Alec has an ongoing project known as Worldwide Letter-boxing - this is a hobby in which walkers add value to their journey, searching the landscape for the letterboxes. Alec has boxes in locations as far away as Uruguay and India and wanted to link North Uist with the rest of his network.

Seven boxes are being installed at Langass, with an inkpad and rubber stamp of a circular poem composed by pupils, based on birds, trees and plants they have discovered in the woodland.

“I can imagine children enjoying collecting the seven different stamps and that will be evidence they have walked all through the wood,” says Mrs Reid.

In school, art students collaborated with the English department, where pupils wrote Haiku poetry. The verse was then illustrated in art classes. One group used calligraphy; another class studied medieval manuscripts online before producing their own.

The children’s work is also being showcased using the latest technology to inform future young visitors: interactive digital guides are being developed on hand-held mobiles, using images and information gathered and created by pupils in the woods.

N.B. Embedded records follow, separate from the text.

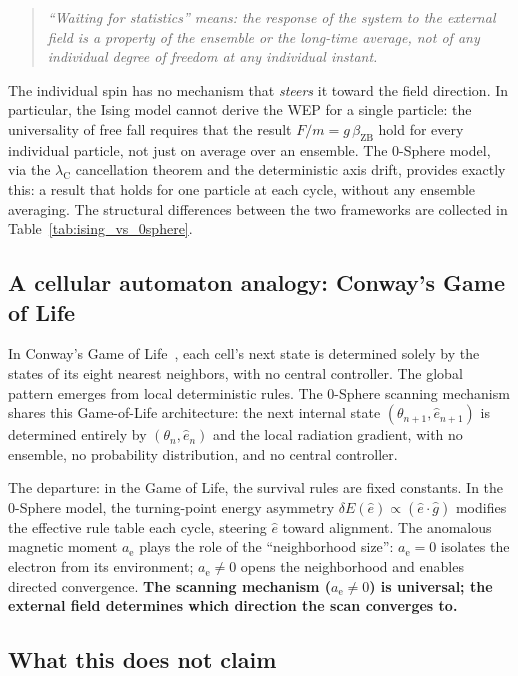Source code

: \documentclass[%
 reprint, amsmath,amssymb, aps, prb, ]{revtex4-2}
\numberwithin{equation}{section}
\newcommand{\iphase}{\theta}
\newcommand{\lambdaC}{\lambda_{\mathrm{C}}}
\newcommand{\betaZB}{\beta_{\mathrm{ZB}}}
\newcommand{\anom}{a_{\mathrm{e}}}
\begin{document}
\begin{quote}
\textit{``Waiting for statistics'' means: the response of the system to the external field is a property of the ensemble or the long-time average, not of any individual degree of freedom at any individual instant.}
\end{quote}

The individual spin has no mechanism that \emph{steers} it toward the field direction. In particular, the Ising model cannot derive the WEP for a single particle: the universality of free fall requires that the result $F/m = g\,\betaZB$ hold for every individual particle, not just on average over an ensemble. The 0-Sphere model, via the $\lambdaC$ cancellation theorem and the deterministic axis drift, provides exactly this: a result that holds for one particle at each cycle, without any ensemble averaging.
The structural differences between the two frameworks are collected in Table~\ref{tab:ising_vs_0sphere}.

\subsection{A cellular automaton analogy: Conway's Game of Life}
\label{subsec:gol}

In Conway's Game of Life~\cite{gardner1970}, each cell's next state is determined solely by the states of its eight nearest neighbors, with no central controller. The global pattern emerges from local deterministic rules. The 0-Sphere scanning mechanism shares this Game-of-Life architecture: the next internal state $(\iphase_{n+1}, \hat{e}_{n+1})$ is determined entirely by $(\iphase_n, \hat{e}_n)$ and the local radiation gradient, with no ensemble, no probability distribution, and no central controller.

The departure: in the Game of Life, the survival rules are fixed constants. In the 0-Sphere model, the turning-point energy asymmetry $\delta E(\hat{e}) \propto (\hat{e}\cdot\hat{g})$ modifies the effective rule table each cycle, steering $\hat{e}$ toward alignment. The anomalous magnetic moment $\anom$ plays the role of the ``neighborhood size'': $\anom = 0$ isolates the electron from its environment; $\anom \neq 0$ opens the neighborhood and enables directed convergence. \textbf{The scanning mechanism ($\anom \neq 0$) is universal; the external field determines which direction the scan converges to.}

\subsection{What this does not claim}
\end{document}
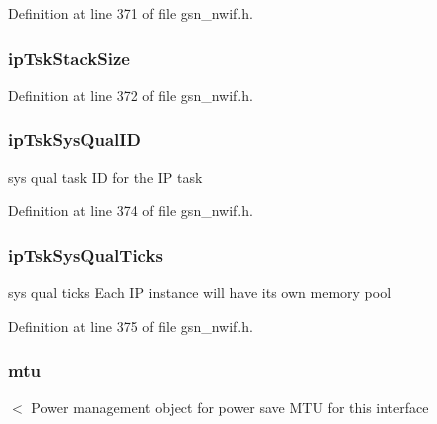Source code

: Definition at line 371 of file gsn\_\-nwif.h.

\hypertarget{a00169_a921646fe063cf448e229e452b74cc2ac}{
\subsubsection[{ipTskStackSize}]{ {\bf ipTskStackSize}}}
\label{a00169_a921646fe063cf448e229e452b74cc2ac}


Definition at line 372 of file gsn\_\-nwif.h.

\hypertarget{a00169_ac3725e3448e4a6cab8f95add0cba081d}{
\subsubsection[{ipTskSysQualID}]{ {\bf ipTskSysQualID}}}
\label{a00169_ac3725e3448e4a6cab8f95add0cba081d}
sys qual task ID for the IP task 

Definition at line 374 of file gsn\_\-nwif.h.

\hypertarget{a00169_a48d8468fd7b93150628214b3bea70853}{
\subsubsection[{ipTskSysQualTicks}]{ {\bf ipTskSysQualTicks}}}
\label{a00169_a48d8468fd7b93150628214b3bea70853}
sys qual ticks Each IP instance will have its own memory pool 

Definition at line 375 of file gsn\_\-nwif.h.

\hypertarget{a00169_a29e099f0875d30b6a75ee68c747dde11}{
\subsubsection[{mtu}]{ {\bf mtu}}}
\label{a00169_a29e099f0875d30b6a75ee68c747dde11}
$<$ Power management object for power save MTU for this interface 

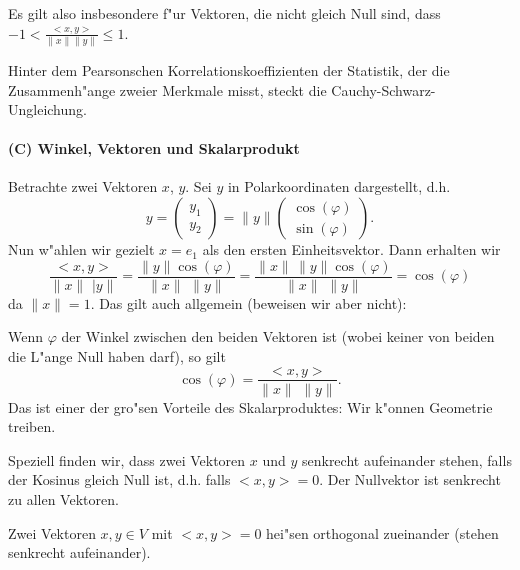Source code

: Es gilt also insbesondere f"ur Vektoren, die nicht gleich Null sind, dass 
$ -1 < \frac{<x,y>}{\|x\|\|y\|}\leq 1$.

 Hinter dem Pearsonschen  Korrelationskoeffizienten der Statistik, 
der die Zusammenh"ange zweier Merkmale misst, steckt die Cauchy-Schwarz-Ungleichung.
\paragraph{(C) Winkel, Vektoren und Skalarprodukt }
Betrachte zwei Vektoren $x$, $y$. Sei $y$ in Polarkoordinaten dargestellt, d.h.
$$y 
= \left(\begin{array}{c} y_1 \\ y_2\end{array}\right)
= \|y\|  \left(\begin{array}{c} \cos(\varphi) \\ \sin(\varphi)\end{array}\right).
 $$ 
Nun w"ahlen wir gezielt $x=e_1$ als den ersten Einheitsvektor. 
Dann erhalten wir
$$ \frac{<x,y>}{\|x\|\,\,|y\|} 
= \frac{\|y\|\cos(\varphi)}{\|x\|\,\,\|y\|} 
= \frac{\|x\|\,\|y\|\cos(\varphi)}{\|x\|\,\,\|y\|} 
= \cos(\varphi)$$
da $\|x\|=1$. Das gilt auch allgemein (beweisen wir aber nicht):
\begin{sbem} Wenn $\varphi$ der Winkel zwischen den beiden Vektoren ist 
(wobei keiner von beiden die L"ange Null haben darf), so 
gilt
$$ \cos(\varphi) = \frac{<x,y>}{\|x\|\,\,\|y\|}.$$
Das ist einer der gro"sen Vorteile des Skalarproduktes: Wir k"onnen Geometrie 
treiben.\end{sbem}

Speziell finden wir, dass zwei Vektoren $x$ und $y$ senkrecht aufeinander stehen, 
falls der Kosinus gleich Null ist, d.h. falls $ <x,y> = 0.$
Der Nullvektor ist senkrecht zu allen Vektoren.

\begin{sdefi} Zwei Vektoren $x,y\in V$ mit $<x,y>=0$ hei"sen orthogonal zueinander 
(stehen senkrecht aufeinander). 
\end{sdefi}
\begin{auf}\cha\label{block1A3}

\end{auf}
\begin{auf}\cha\label{block1A4}

\end{auf}
\begin{auf}\chc\label{block1A5a}

\end{auf}

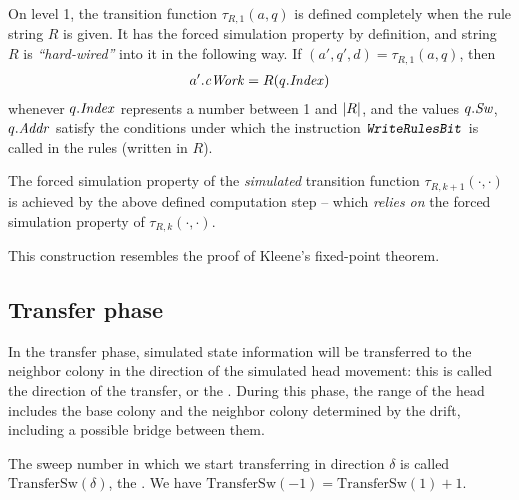 \documentclass[12pt]{memoir}
\newcommand{\fld}[1]{\ensuremath{\textit{#1\/}}}
\newcommand{\rul}[1]{\ensuremath{\texttt{\slshape #1\/}}}
\newcommand{\Addr}{\fld{Addr}}
\newcommand{\Index}{\fld{Index}}
\newcommand{\Sweep}{\fld{Sw}}
\newcommand{\cWork}{\fld{cWork}}
\newcommand{\TransferSw}{\mathrm{TransferSw}}
\newcommand{\WriteRulesBit}{\rul{WriteRulesBit}}
\begin{document}
\begin{itemize}
  \begin{sloppypar}
\item On level 1, the transition function \( \tau_{R,1}(a,q) \) is defined completely
when the rule string \( R \) is given.
It has the forced simulation property by definition, and
string \( R \) is \emph{``hard-wired''} into it in the following way.
If \( (a',q',d)=\tau_{R,1}(a,q) \), then
\begin{align*}
  a'.\cWork=R(q.\Index)
\end{align*}
whenever \( q.\Index \) represents a number between 1 and \( \lvert R \rvert \),
and the values \( q.\Sweep \), \( q.\Addr \) satisfy the conditions
under which the instruction \( \WriteRulesBit \) is 
called in the rules (written in \( R \)).
      \end{sloppypar}

      \begin{sloppypar}
\item The forced simulation property of the \emph{simulated}
transition function \( \tau_{R,k+1}(\cdot,\cdot) \) is 
achieved by the above defined computation 
step -- which \emph{relies on} the forced simulation property of \( \tau_{R,k}(\cdot,\cdot) \).
              \end{sloppypar}
\end{itemize}

\begin{remark}
This construction resembles the proof of Kleene's fixed-point theorem.
\end{remark}



\subsection{Transfer phase}\label{sec:TransferPhase}

In the transfer phase, simulated state information will be transferred to the
neighbor colony in the direction of the simulated head movement: this is
called the direction of the transfer, or the .
During this phase, the range of the head
includes the base colony and the neighbor colony
determined by the drift, including a possible bridge between them.

\begin{sloppypar}
The sweep number in which we start transferring in direction \( \delta \) is called
\( \TransferSw(\delta) \), the .
We have \( \TransferSw(-1) =\TransferSw(1)+1 \).  
\end{sloppypar}
\end{document}
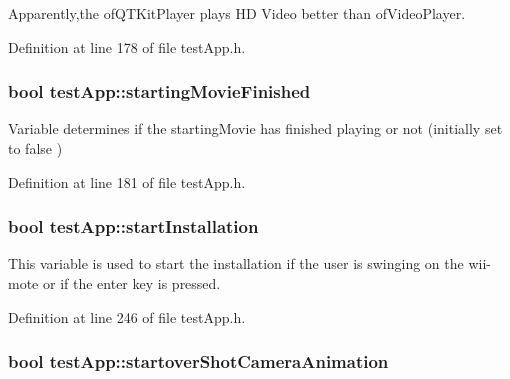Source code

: Apparently,the of\-Q\-T\-Kit\-Player plays H\-D Video better than of\-Video\-Player. 



Definition at line 178 of file test\-App.\-h.

\hypertarget{classtest_app_aea3cb9f5f0061a42a4953d6b6c949036}{
\subsubsection[{starting\-Movie\-Finished}]{\setlength{\rightskip}{0pt plus 5cm}bool test\-App\-::starting\-Movie\-Finished}}\label{classtest_app_aea3cb9f5f0061a42a4953d6b6c949036}


Variable determines if the starting\-Movie has finished playing or not (initially set to false ) 



Definition at line 181 of file test\-App.\-h.

\hypertarget{classtest_app_a8a65a6d1a473417cec1c2ac2e6116aae}{
\subsubsection[{start\-Installation}]{\setlength{\rightskip}{0pt plus 5cm}bool test\-App\-::start\-Installation}}\label{classtest_app_a8a65a6d1a473417cec1c2ac2e6116aae}


This variable is used to start the installation if the user is swinging on the wii-\/mote or if the enter key is pressed. 



Definition at line 246 of file test\-App.\-h.

\hypertarget{classtest_app_ad2fca6ce5e37462cd820afc48633324d}{
\subsubsection[{startover\-Shot\-Camera\-Animation}]{\setlength{\rightskip}{0pt plus 5cm}bool test\-App\-::startover\-Shot\-Camera\-Animation}}\label{classtest_app_ad2fca6ce5e37462cd820afc48633324d}


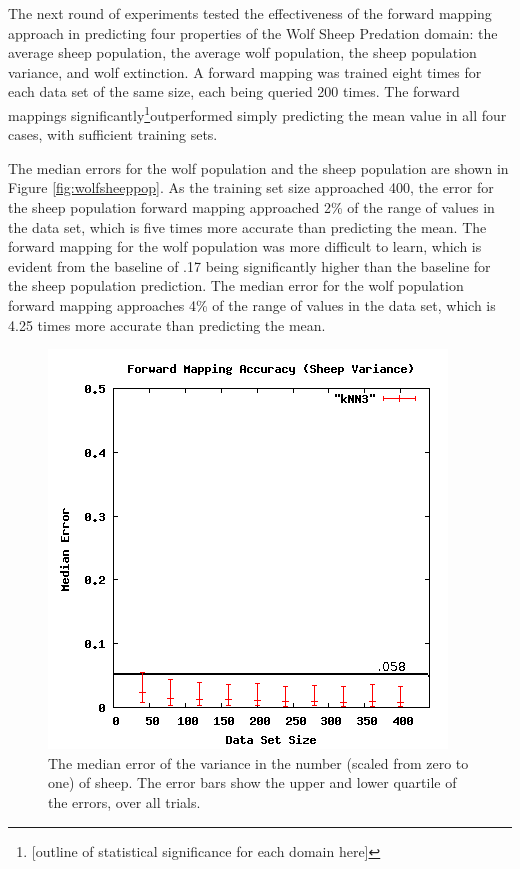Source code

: The next round of experiments tested the effectiveness of the forward mapping approach in predicting four properties of the Wolf Sheep Predation domain: the average sheep population, the average wolf population, the sheep population variance, and wolf extinction.
A forward mapping was trained eight times for each data set of the same size, each being queried 200 times.
The forward mappings significantly\footnote{[outline of statistical significance for each domain here]}outperformed simply predicting the mean value in all four cases, with sufficient training sets.

The median errors for the wolf population and the sheep population are shown in Figure \ref{fig:wolfsheeppop}.
As the training set size approached 400, the error for the sheep population forward mapping approached 2\% of the range of values in the data set, which is five times more accurate than predicting the mean.
The forward mapping for the wolf population was more difficult to learn, which is evident from the baseline of .17 being significantly higher than the baseline for the sheep population prediction.
The median error for the wolf population forward mapping approaches 4\% of the range of values in the data set, which is 4.25 times more accurate than predicting the mean.

\begin{figure}[ht]
\centering
\includegraphics[scale=.5]{images/results_wolfsheep/fm-sheep-var.png}
\caption{The median error of the variance in the number (scaled from zero to one) of sheep.
The error bars show the upper and lower quartile of the errors, over all trials.}
\label{fig:wolfsheepvar}
\end{figure}

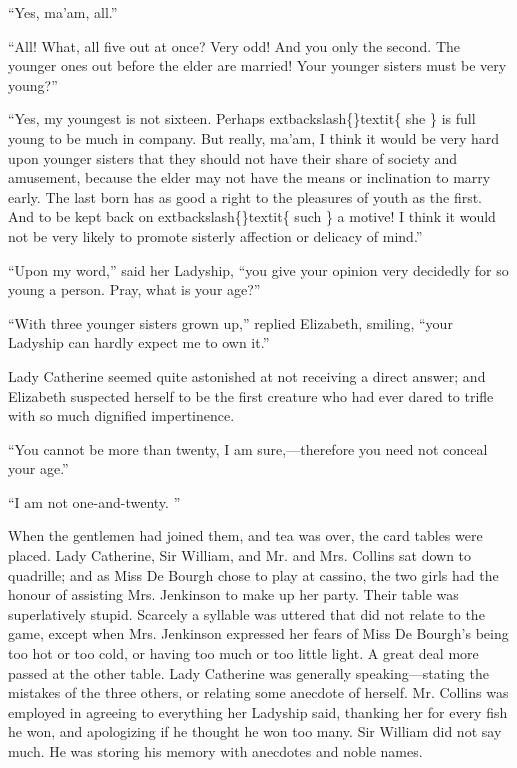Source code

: \documentclass[10pt]{book}
\begin{document}
   “Yes, ma’am, all.”
  

   “All! What, all five out at once? Very odd! And you only the second. The
younger ones out before the elder are married! Your younger sisters must
be very young?”
  

   “Yes, my youngest is not sixteen. Perhaps
   	extbackslash\{\}textit\{
    she
   \}
   is full young to be much
in company. But really, ma’am, I think it would be very hard upon
younger sisters that they should not have their share of society and
amusement, because the elder may not have the means or inclination to
marry early. The last born has as good a right to the pleasures of youth
as the first. And to be kept back on
   	extbackslash\{\}textit\{
    such
   \}
   a motive! I think it would
not be very likely to promote sisterly affection or delicacy of mind.”
  

   “Upon my word,” said her Ladyship, “you give your opinion very decidedly
for so young a person. Pray, what is your age?”
  

   “With three younger sisters grown up,” replied Elizabeth, smiling, “your
Ladyship can hardly expect me to own it.”
  

   Lady Catherine seemed quite astonished at not receiving a direct answer;
and Elizabeth suspected herself to be the first creature who had ever
dared to trifle with so much dignified impertinence.
  

   “You cannot be more than twenty, I am sure,—therefore you need not
conceal your age.”
  

   “I am not one-and-twenty.
   ”
  

   When the gentlemen had joined them, and tea was over, the card tables
were placed. Lady Catherine, Sir William, and Mr. and Mrs. Collins sat
down to quadrille; and as Miss De Bourgh chose to play at cassino, the
two girls had the honour of assisting Mrs. Jenkinson to make up her
party. Their table was superlatively stupid. Scarcely a syllable was
uttered that did not relate to the game, except when Mrs. Jenkinson
expressed her fears of Miss De Bourgh’s being too hot or too cold, or
having too much or too little light. A great deal more passed at the
other table. Lady Catherine was generally speaking—stating the mistakes
of the three others, or relating some anecdote of herself. Mr. Collins
was employed in agreeing to everything her Ladyship said, thanking her
for every fish he won, and apologizing if he thought he won too many.
Sir William did not say much. He was storing his memory with anecdotes
and noble names.
  
\end{document}
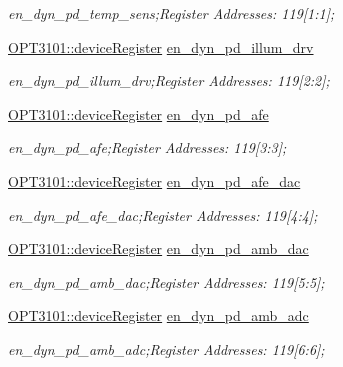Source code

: \begin{DoxyCompactItemize}
\begin{DoxyCompactList}\small\item\em en\+\_\+dyn\+\_\+pd\+\_\+temp\+\_\+sens;Register Addresses\+: 119\mbox{[}1\+:1\mbox{]}; \end{DoxyCompactList}\item 
\mbox{\hyperlink{class_o_p_t3101_1_1device_register}{O\+P\+T3101\+::device\+Register}} \mbox{\hyperlink{class_o_p_t3101_1_1registers_a3d35466027ea9481c01cfd02807cb0b1}{en\+\_\+dyn\+\_\+pd\+\_\+illum\+\_\+drv}}
\begin{DoxyCompactList}\small\item\em en\+\_\+dyn\+\_\+pd\+\_\+illum\+\_\+drv;Register Addresses\+: 119\mbox{[}2\+:2\mbox{]}; \end{DoxyCompactList}\item 
\mbox{\hyperlink{class_o_p_t3101_1_1device_register}{O\+P\+T3101\+::device\+Register}} \mbox{\hyperlink{class_o_p_t3101_1_1registers_a78ff3c5f329d4fc1c2a716b84489e16b}{en\+\_\+dyn\+\_\+pd\+\_\+afe}}
\begin{DoxyCompactList}\small\item\em en\+\_\+dyn\+\_\+pd\+\_\+afe;Register Addresses\+: 119\mbox{[}3\+:3\mbox{]}; \end{DoxyCompactList}\item 
\mbox{\hyperlink{class_o_p_t3101_1_1device_register}{O\+P\+T3101\+::device\+Register}} \mbox{\hyperlink{class_o_p_t3101_1_1registers_ab40ca42c0183dabd4627e21d37b032b8}{en\+\_\+dyn\+\_\+pd\+\_\+afe\+\_\+dac}}
\begin{DoxyCompactList}\small\item\em en\+\_\+dyn\+\_\+pd\+\_\+afe\+\_\+dac;Register Addresses\+: 119\mbox{[}4\+:4\mbox{]}; \end{DoxyCompactList}\item 
\mbox{\hyperlink{class_o_p_t3101_1_1device_register}{O\+P\+T3101\+::device\+Register}} \mbox{\hyperlink{class_o_p_t3101_1_1registers_ab88e46689a8ad54e1cd9f2a74916efd4}{en\+\_\+dyn\+\_\+pd\+\_\+amb\+\_\+dac}}
\begin{DoxyCompactList}\small\item\em en\+\_\+dyn\+\_\+pd\+\_\+amb\+\_\+dac;Register Addresses\+: 119\mbox{[}5\+:5\mbox{]}; \end{DoxyCompactList}\item 
\mbox{\hyperlink{class_o_p_t3101_1_1device_register}{O\+P\+T3101\+::device\+Register}} \mbox{\hyperlink{class_o_p_t3101_1_1registers_aa1e39ebb068de61f66df1b25a6d2551b}{en\+\_\+dyn\+\_\+pd\+\_\+amb\+\_\+adc}}
\begin{DoxyCompactList}\small\item\em en\+\_\+dyn\+\_\+pd\+\_\+amb\+\_\+adc;Register Addresses\+: 119\mbox{[}6\+:6\mbox{]}; \end{DoxyCompactList}\item 

\end{DoxyCompactItemize}
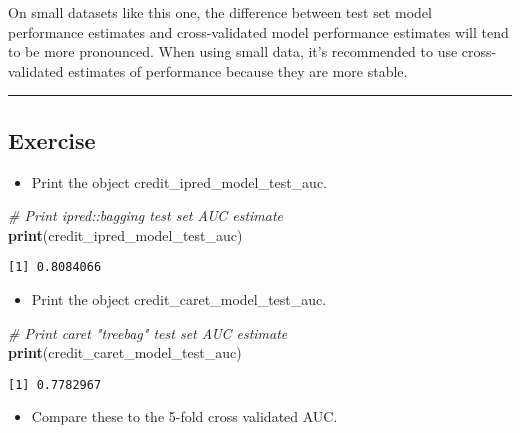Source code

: \documentclass[
]{book}
\newenvironment{Shaded}{\begin{snugshade}}{\end{snugshade}}
\newcommand{\CommentTok}[1]{\textcolor[rgb]{0.56,0.35,0.01}{\textit{#1}}}
\newcommand{\KeywordTok}[1]{\textcolor[rgb]{0.13,0.29,0.53}{\textbf{#1}}}
\newcommand{\NormalTok}[1]{#1}
\providecommand{\tightlist}{%
  \setlength{\itemsep}{0pt}\setlength{\parskip}{0pt}}
\begin{document}
On small datasets like this one, the difference between test set model performance estimates and cross-validated model performance estimates will tend to be more pronounced. When using small data, it's recommended to use cross-validated estimates of performance because they are more stable.

\begin{center}\rule{0.5\linewidth}{0.5pt}\end{center}

\hypertarget{exercise-15}{%
\subsection*{Exercise}\label{exercise-15}}

\begin{itemize}
\tightlist
\item
  Print the object credit\_ipred\_model\_test\_auc.
\end{itemize}

\begin{Shaded}
\begin{Highlighting}[]
\CommentTok{# Print ipred::bagging test set AUC estimate}
\KeywordTok{print}\NormalTok{(credit_ipred_model_test_auc)}
\end{Highlighting}
\end{Shaded}

\begin{verbatim}
[1] 0.8084066
\end{verbatim}

\begin{itemize}
\tightlist
\item
  Print the object credit\_caret\_model\_test\_auc.
\end{itemize}

\begin{Shaded}
\begin{Highlighting}[]
\CommentTok{# Print caret "treebag" test set AUC estimate}
\KeywordTok{print}\NormalTok{(credit_caret_model_test_auc)}
\end{Highlighting}
\end{Shaded}

\begin{verbatim}
[1] 0.7782967
\end{verbatim}

\begin{itemize}
\tightlist
\item
  Compare these to the 5-fold cross validated AUC.
\end{itemize}
\end{document}
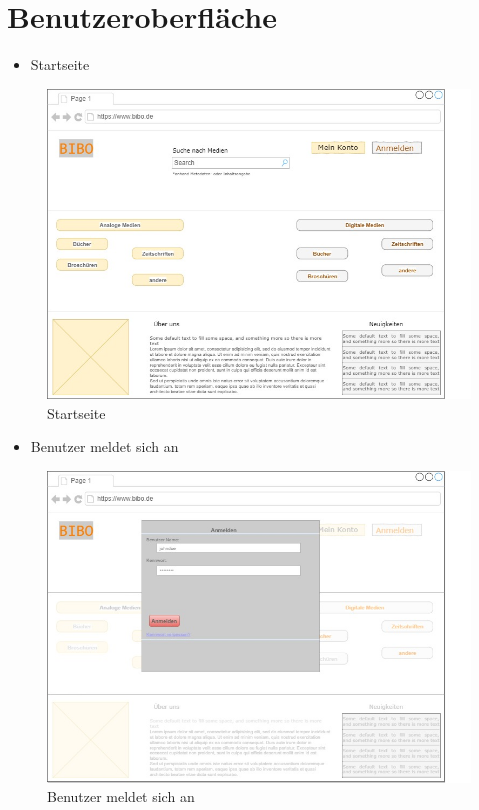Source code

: \documentclass[12pt, a4paper]{article}
\begin{document}
\section{Benutzeroberfläche}
\begin{itemize}
	\item Startseite
\end{itemize}
\begin{figure}[h]
	\includegraphics[width=\textwidth]{GUIs/startseite.jpg}
	\caption{Startseite}
	\label{fig:startseite}
\end{figure}
\pagebreak
\begin{itemize}
	\item Benutzer meldet sich an
\end{itemize}
\begin{figure}[h]
	\includegraphics[width=\textwidth]{GUIs/anmelden.jpg}
	\caption{Benutzer meldet sich an}
	\label{fig:anmeldung}
\end{figure}
\end{document}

This material will then be fed into the Walking Within Langass Wood Glow group.

“There’s a map of Langass which you are able to go into. It shows you in relation to the woodland as you move around it on the screen,” says Ms McIntyre. The museum is working on the guide with outdoor education specialists Wild Knowledge, she explains.

“As you pass points of interest, which will be where the letterboxes are and any other points the pupils feel are important within the woodland, you click on them and you can access bits of information about them. So you can click onto a letterbox and find out about the species associated with it and then listen to the birdcall and listen to the pupil’s poem.

“One of the lovely things about this is that the pupils are able to see what they’ve been working on. There’s a tangible outcome, and hopefully soon they will be testing out the trail and the guide they have designed. It’s really exciting for us to be using new technology like this.”

The children’s work is creating a lasting legacy for future generations of youngsters who visit these woods, providing a guide to the ecology and heritage of their woodland journeys using the latest technology.

Co-Creating with Glow: Walking Within Langass Wood at the Scottish Learning Festival on September 23, 1pm.